While new entrants to Bitcoin markets have been panic selling at a loss, the recent market slide has not vexed the old hands.

Heavy selling in response to hints from Elon Musk that Tesla may soon sell its BTC stash saw Bitcoin prices tumble to their lowest levels in 20 weeks as the markets found support near $42,000 on Monday, May 17.

According to on-chain analytics provider, Glassnode, the crash predominantly saw newer traders exiting from their positions at a loss while long-term hodlers stood their ground.

Glassnoded noted Bitcoin’s adjusted Spent Output Profit Ratio (aSOPR), a metric that shows whether BTC was in profit or at a loss when it was last transacted on-chain, fell below 1.0 amid the dip. An aSOPR of less than 1.0 indicates aggregate losses have been realized on-chain and are most pronounced in short-term holders (coins younger than 155-days) — traders that purchased during the 2021 bull market.

The total number of addresses holding a non-zero BTC balance has also retreated by 2.8% from its recent all-time high of 38.7 million as more than one million traders liquidated their positions.
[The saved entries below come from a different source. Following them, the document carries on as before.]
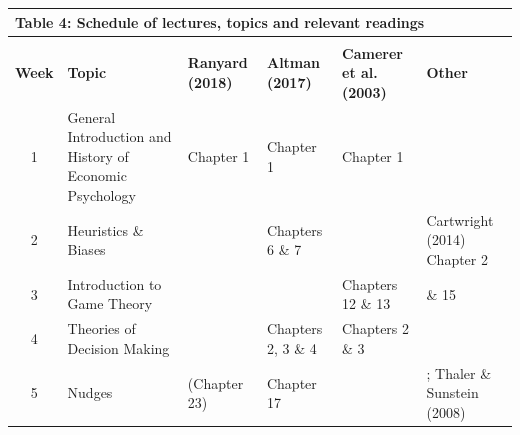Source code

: \documentclass[
  x11names]{article}
\begin{document}
\begin{table}[h!]
  \begin{center}
    \begin{tabular}{| c | >{\arraybackslash}m{5cm} | >{\centering\arraybackslash}m{1.75cm} | >{\centering\arraybackslash}m{1.75cm} | >{\centering\arraybackslash}m{1.75cm} | >{\centering\arraybackslash}m{3cm} | }
    \multicolumn{6}{l}{\textbf{Table 4:} Schedule of lectures, topics and relevant readings} \\
    \hline
    & & \multicolumn{4}{c|}{\textbf{Readings}} \\ \hline
    \textbf{Week} & \textbf{Topic} &                      \textbf{Ranyard (2018)} & \textbf{Altman (2017)} & \textbf{Camerer et al. (2003)} & \textbf{Other}  \\ \hline
      1   & General Introduction and History of Economic Psychology & Chapter 1    & Chapter 1          & Chapter 1           &  \href{https://learn.ul.ie//content/enforced/92897-PS4168_SEM1_2026_7/1.Resources/Cartwright_2014_Chapter1.pdf}{\color{blue}{Cartwright (2014) Chapter 1}\color{black}} \\ \hline
      2   & Heuristics \& Biases                                    & \href{https://learn.ul.ie//content/enforced/92897-PS4168_SEM1_2026_7/1.Resources/Ranyard_2018_Chapter2.pdf}{\color{blue}{Chapter 2}\color{black}}    & Chapters 6 \& 7    &                     & Cartwright (2014) Chapter 2     \\ \hline
       3   & Introduction to Game Theory            &              & \href{https://learn.ul.ie//content/enforced/92897-PS4168_SEM1_2026_7/1.Resources/Altman_2017_Chapter32.pdf}{\color{blue}{Chapter 32}\color{black}}         & Chapters 12 \& 13   & \href{https://learn.ul.ie//content/enforced/92897-PS4168_SEM1_2026_7/1.Resources/Antonides_1996_Chapter14.pdf}{\color{blue}{Antonides, (1996) Chapters 14}\color{black}}   \& 15 \\ \hline
      4   & Theories of Decision Making                  & \href{https://learn.ul.ie//content/enforced/92897-PS4168_SEM1_2026_7/1.Resources/Ranyard_2018_Chapter2.pdf}{\color{blue}{Chapter 2}\color{black}}    & Chapters 2, 3 \& 4 & Chapters 2 \& 3     &                                 \\ \hline
      5   & Nudges                                                   & (Chapter 23) & Chapter 17         &                     & \href{https://learn.ul.ie//content/enforced/92897-PS4168_SEM1_2026_7/1.Resources/Frantz_2016_Chapter8.pdf}{\color{blue}{Frantz et al., (2016) Chapter 8}\color{black}}; Thaler \& Sunstein (2008) \\ \hline

\end{tabular}
\end{center}
\end{table}
\end{document}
Glassnode stated:

“A total of 1.1M addresses have spent all coins they held during this correction, again providing evidence that panic selling is currently underway.”
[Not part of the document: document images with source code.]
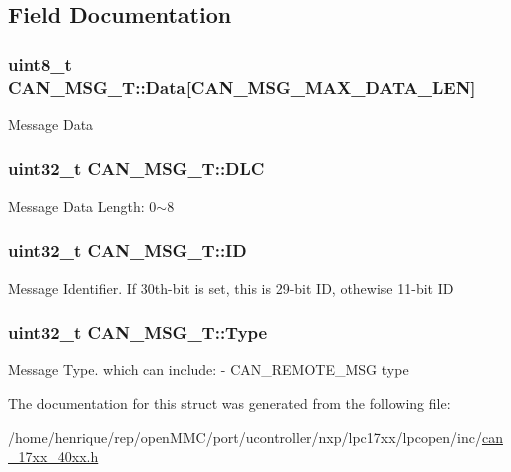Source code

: \subsection{Field Documentation}
\hypertarget{structCAN__MSG__T_adb227f0afb0c340bdc92b4098c2734de}{
\subsubsection[{Data}]{\setlength{\rightskip}{0pt plus 5cm}uint8\-\_\-t C\-A\-N\-\_\-\-M\-S\-G\-\_\-\-T\-::\-Data\mbox{[}{\bf C\-A\-N\-\_\-\-M\-S\-G\-\_\-\-M\-A\-X\-\_\-\-D\-A\-T\-A\-\_\-\-L\-E\-N}\mbox{]}}}\label{structCAN__MSG__T_adb227f0afb0c340bdc92b4098c2734de}
Message Data \hypertarget{structCAN__MSG__T_a39963b19d3cb9885a5e984a6805f2674}{
\subsubsection[{D\-L\-C}]{\setlength{\rightskip}{0pt plus 5cm}uint32\-\_\-t C\-A\-N\-\_\-\-M\-S\-G\-\_\-\-T\-::\-D\-L\-C}}\label{structCAN__MSG__T_a39963b19d3cb9885a5e984a6805f2674}
Message Data Length\-: 0$\sim$8 \hypertarget{structCAN__MSG__T_a7fbb2453bed19c5b143fb7336a697622}{
\subsubsection[{I\-D}]{\setlength{\rightskip}{0pt plus 5cm}uint32\-\_\-t C\-A\-N\-\_\-\-M\-S\-G\-\_\-\-T\-::\-I\-D}}\label{structCAN__MSG__T_a7fbb2453bed19c5b143fb7336a697622}
Message Identifier. If 30th-\/bit is set, this is 29-\/bit I\-D, othewise 11-\/bit I\-D \hypertarget{structCAN__MSG__T_a2c15ca6deba6d985f7d8d24caec2fb3b}{
\subsubsection[{Type}]{\setlength{\rightskip}{0pt plus 5cm}uint32\-\_\-t C\-A\-N\-\_\-\-M\-S\-G\-\_\-\-T\-::\-Type}}\label{structCAN__MSG__T_a2c15ca6deba6d985f7d8d24caec2fb3b}
Message Type. which can include\-: -\/ C\-A\-N\-\_\-\-R\-E\-M\-O\-T\-E\-\_\-\-M\-S\-G type 

The documentation for this struct was generated from the following file\-:\begin{DoxyCompactItemize}
\item 
/home/henrique/rep/open\-M\-M\-C/port/ucontroller/nxp/lpc17xx/lpcopen/inc/\hyperlink{can__17xx__40xx_8h}{can\-\_\-17xx\-\_\-40xx.\-h}\end{DoxyCompactItemize}
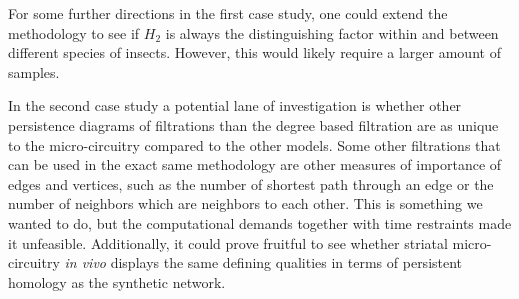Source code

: For some further directions in the first case study, one could extend the methodology to see if $H_{2}$ is always the distinguishing factor within and between different species of insects. However, this would likely require a larger amount of samples.

In the second case study a potential lane of investigation is whether other persistence diagrams of filtrations than the degree based filtration are as unique to the micro-circuitry compared to the other models. Some other filtrations that can be used in the exact same methodology are other measures of importance of edges and vertices, such as the number of shortest path through an edge or the number of neighbors which are neighbors to each other. This is something we wanted to do, but the computational demands together with time restraints made it unfeasible. Additionally, it could prove fruitful to see whether striatal micro-circuitry \textit{in vivo} displays the same defining qualities in terms of persistent homology as the synthetic network.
Glassnode asserted the volatility in the share of supply represented by short-term holders is indicative of panic selling, noting the similarity between recent patterns in supply distribution and those observed amid the macro peak of the 2017 bull season. Markets usually find a macro peak when new holders hold a relatively large portion of the total supply.

Bitcoin total supply held by short term holders: Glassnode

Coins held by short-term holders recently hit a peak of 28% of the circulating supply or around 5.3 million BTC.

Glassnode estimates Bitcoin has shed more than 28% since tagging an all-time high of $63,600 on April 13. The retracement is the deepest correction of the current bull market.